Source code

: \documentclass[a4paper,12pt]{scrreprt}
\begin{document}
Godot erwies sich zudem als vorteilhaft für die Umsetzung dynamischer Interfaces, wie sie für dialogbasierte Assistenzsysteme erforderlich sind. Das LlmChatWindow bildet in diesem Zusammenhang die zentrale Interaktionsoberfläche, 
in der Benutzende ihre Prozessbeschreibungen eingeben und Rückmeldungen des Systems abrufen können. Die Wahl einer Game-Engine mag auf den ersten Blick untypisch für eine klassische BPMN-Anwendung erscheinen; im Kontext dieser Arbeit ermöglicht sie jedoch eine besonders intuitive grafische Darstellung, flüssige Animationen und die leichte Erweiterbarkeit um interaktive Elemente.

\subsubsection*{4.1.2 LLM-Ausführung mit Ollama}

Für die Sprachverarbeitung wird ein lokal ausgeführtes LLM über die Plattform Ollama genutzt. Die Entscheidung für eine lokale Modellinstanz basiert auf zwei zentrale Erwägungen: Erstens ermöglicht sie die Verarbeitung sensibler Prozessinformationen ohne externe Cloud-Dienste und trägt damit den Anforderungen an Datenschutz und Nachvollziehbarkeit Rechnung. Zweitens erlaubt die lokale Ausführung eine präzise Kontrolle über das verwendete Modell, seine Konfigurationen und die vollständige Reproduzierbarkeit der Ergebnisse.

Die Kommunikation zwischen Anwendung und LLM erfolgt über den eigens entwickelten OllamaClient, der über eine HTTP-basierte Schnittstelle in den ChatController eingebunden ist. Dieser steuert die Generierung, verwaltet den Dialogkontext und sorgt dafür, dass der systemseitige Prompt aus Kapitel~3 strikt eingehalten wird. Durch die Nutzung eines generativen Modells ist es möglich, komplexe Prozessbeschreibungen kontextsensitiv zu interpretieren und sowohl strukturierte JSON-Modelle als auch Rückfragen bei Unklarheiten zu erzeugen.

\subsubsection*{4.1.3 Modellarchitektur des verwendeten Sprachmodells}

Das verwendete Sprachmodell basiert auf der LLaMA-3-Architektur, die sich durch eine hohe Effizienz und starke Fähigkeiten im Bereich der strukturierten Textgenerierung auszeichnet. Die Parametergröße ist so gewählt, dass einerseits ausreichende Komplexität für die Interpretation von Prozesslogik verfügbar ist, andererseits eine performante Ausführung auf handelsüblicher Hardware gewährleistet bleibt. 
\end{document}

+--

Every line that contains the string "subsubsection" should be returned from the data.

**Exercise solution:**
\subsubsection*{4.1.2 LLM-Ausführung mit Ollama}
\subsubsection*{4.1.3 Modellarchitektur des verwendeten Sprachmodells}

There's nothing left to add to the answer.